*** Opening Task material ***
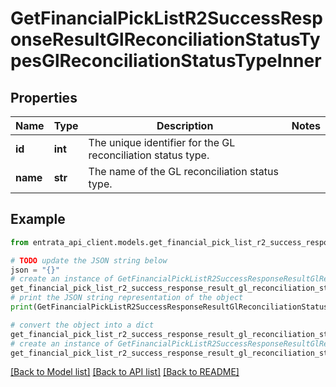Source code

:# GetFinancialPickListR2SuccessResponseResultGlReconciliationStatusTypesGlReconciliationStatusTypeInner


## Properties

Name | Type | Description | Notes
------------ | ------------- | ------------- | -------------
**id** | **int** | The unique identifier for the GL reconciliation status type. | 
**name** | **str** | The name of the GL reconciliation status type. | 

## Example

```python
from entrata_api_client.models.get_financial_pick_list_r2_success_response_result_gl_reconciliation_status_types_gl_reconciliation_status_type_inner import GetFinancialPickListR2SuccessResponseResultGlReconciliationStatusTypesGlReconciliationStatusTypeInner

# TODO update the JSON string below
json = "{}"
# create an instance of GetFinancialPickListR2SuccessResponseResultGlReconciliationStatusTypesGlReconciliationStatusTypeInner from a JSON string
get_financial_pick_list_r2_success_response_result_gl_reconciliation_status_types_gl_reconciliation_status_type_inner_instance = GetFinancialPickListR2SuccessResponseResultGlReconciliationStatusTypesGlReconciliationStatusTypeInner.from_json(json)
# print the JSON string representation of the object
print(GetFinancialPickListR2SuccessResponseResultGlReconciliationStatusTypesGlReconciliationStatusTypeInner.to_json())

# convert the object into a dict
get_financial_pick_list_r2_success_response_result_gl_reconciliation_status_types_gl_reconciliation_status_type_inner_dict = get_financial_pick_list_r2_success_response_result_gl_reconciliation_status_types_gl_reconciliation_status_type_inner_instance.to_dict()
# create an instance of GetFinancialPickListR2SuccessResponseResultGlReconciliationStatusTypesGlReconciliationStatusTypeInner from a dict
get_financial_pick_list_r2_success_response_result_gl_reconciliation_status_types_gl_reconciliation_status_type_inner_from_dict = GetFinancialPickListR2SuccessResponseResultGlReconciliationStatusTypesGlReconciliationStatusTypeInner.from_dict(get_financial_pick_list_r2_success_response_result_gl_reconciliation_status_types_gl_reconciliation_status_type_inner_dict)
```
[[Back to Model list]](../README.md#documentation-for-models) [[Back to API list]](../README.md#documentation-for-api-endpoints) [[Back to README]](../README.md)


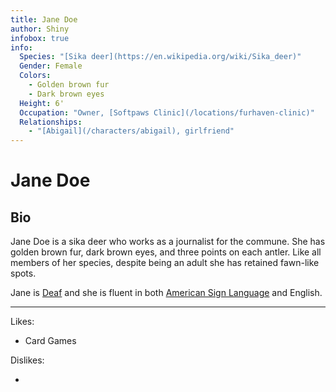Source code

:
```yaml
---
title: Jane Doe
author: Shiny
infobox: true
info:
  Species: "[Sika deer](https://en.wikipedia.org/wiki/Sika_deer)"
  Gender: Female
  Colors:
    - Golden brown fur
    - Dark brown eyes
  Height: 6'
  Occupation: "Owner, [Softpaws Clinic](/locations/furhaven-clinic)"
  Relationships:
    - "[Abigail](/characters/abigail), girlfriend"
---
```


# Jane Doe

## Bio

Jane Doe is a sika deer who works as a journalist for the commune. She has golden brown fur, dark brown eyes, and three points on each antler. Like all members of her species, despite being an adult she has retained fawn-like spots.

Jane is [Deaf](https://en.wikipedia.org/wiki/Deaf_culture) and she is fluent in both [American Sign Language](https://en.wikipedia.org/wiki/American_Sign_Language) and English.

---

Likes:

  * Card Games
 
  

Dislikes:

  * 
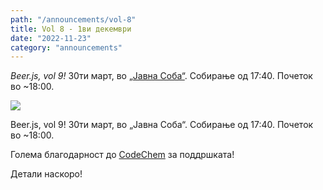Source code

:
 ```yaml
---
path: "/announcements/vol-8"
title: Vol 8 - 1ви декември
date: "2022-11-23"
category: "announcements"
---
```


_Beer.js, vol 9!_ 30ти март, во [„Јавна Соба“](https://www.facebook.com/publicroomskopje/). Собирање од 17:40. Почеток во ~18:00. 

<img src="/img/BeerJS Vol. 9 - Banner.png" />

Beer.js, vol 9! 30ти март, во „Јавна Соба“. Собирање од 17:40. Почеток во ~18:00.

Голема благодарност до [CodeChem](https://codechem.com) за поддршката!

Детали наскоро!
*** Closing Task material ***
What you should do » Without including any picture, write out the material above exactly.

Output of the exercise »
Source code

:# GetFinancialPickListR2SuccessResponseResultGlReconciliationStatusTypesGlReconciliationStatusTypeInner


## Properties

Name | Type | Description | Notes
------------ | ------------- | ------------- | -------------
**id** | **int** | The unique identifier for the GL reconciliation status type. | 
**name** | **str** | The name of the GL reconciliation status type. | 

## Example

```python
from entrata_api_client.models.get_financial_pick_list_r2_success_response_result_gl_reconciliation_status_types_gl_reconciliation_status_type_inner import GetFinancialPickListR2SuccessResponseResultGlReconciliationStatusTypesGlReconciliationStatusTypeInner

# TODO update the JSON string below
json = "{}"
# create an instance of GetFinancialPickListR2SuccessResponseResultGlReconciliationStatusTypesGlReconciliationStatusTypeInner from a JSON string
get_financial_pick_list_r2_success_response_result_gl_reconciliation_status_types_gl_reconciliation_status_type_inner_instance = GetFinancialPickListR2SuccessResponseResultGlReconciliationStatusTypesGlReconciliationStatusTypeInner.from_json(json)
# print the JSON string representation of the object
print(GetFinancialPickListR2SuccessResponseResultGlReconciliationStatusTypesGlReconciliationStatusTypeInner.to_json())

# convert the object into a dict
get_financial_pick_list_r2_success_response_result_gl_reconciliation_status_types_gl_reconciliation_status_type_inner_dict = get_financial_pick_list_r2_success_response_result_gl_reconciliation_status_types_gl_reconciliation_status_type_inner_instance.to_dict()
# create an instance of GetFinancialPickListR2SuccessResponseResultGlReconciliationStatusTypesGlReconciliationStatusTypeInner from a dict
get_financial_pick_list_r2_success_response_result_gl_reconciliation_status_types_gl_reconciliation_status_type_inner_from_dict = GetFinancialPickListR2SuccessResponseResultGlReconciliationStatusTypesGlReconciliationStatusTypeInner.from_dict(get_financial_pick_list_r2_success_response_result_gl_reconciliation_status_types_gl_reconciliation_status_type_inner_dict)
```
[[Back to Model list]](../README.md#documentation-for-models) [[Back to API list]](../README.md#documentation-for-api-endpoints) [[Back to README]](../README.md)


Source code

:
```yaml
---
title: Jane Doe
author: Shiny
infobox: true
info:
  Species: "[Sika deer](https://en.wikipedia.org/wiki/Sika_deer)"
  Gender: Female
  Colors:
    - Golden brown fur
    - Dark brown eyes
  Height: 6'
  Occupation: "Owner, [Softpaws Clinic](/locations/furhaven-clinic)"
  Relationships:
    - "[Abigail](/characters/abigail), girlfriend"
---
```


# Jane Doe

## Bio

Jane Doe is a sika deer who works as a journalist for the commune. She has golden brown fur, dark brown eyes, and three points on each antler. Like all members of her species, despite being an adult she has retained fawn-like spots.

Jane is [Deaf](https://en.wikipedia.org/wiki/Deaf_culture) and she is fluent in both [American Sign Language](https://en.wikipedia.org/wiki/American_Sign_Language) and English.

---

Likes:

  * Card Games
 
  

Dislikes:

  * 
Source code

:
 ```yaml
---
path: "/announcements/vol-8"
title: Vol 8 - 1ви декември
date: "2022-11-23"
category: "announcements"
---
```


_Beer.js, vol 9!_ 30ти март, во [„Јавна Соба“](https://www.facebook.com/publicroomskopje/). Собирање од 17:40. Почеток во ~18:00. 

<img src="/img/BeerJS Vol. 9 - Banner.png" />

Beer.js, vol 9! 30ти март, во „Јавна Соба“. Собирање од 17:40. Почеток во ~18:00.

Голема благодарност до [CodeChem](https://codechem.com) за поддршката!

Детали наскоро!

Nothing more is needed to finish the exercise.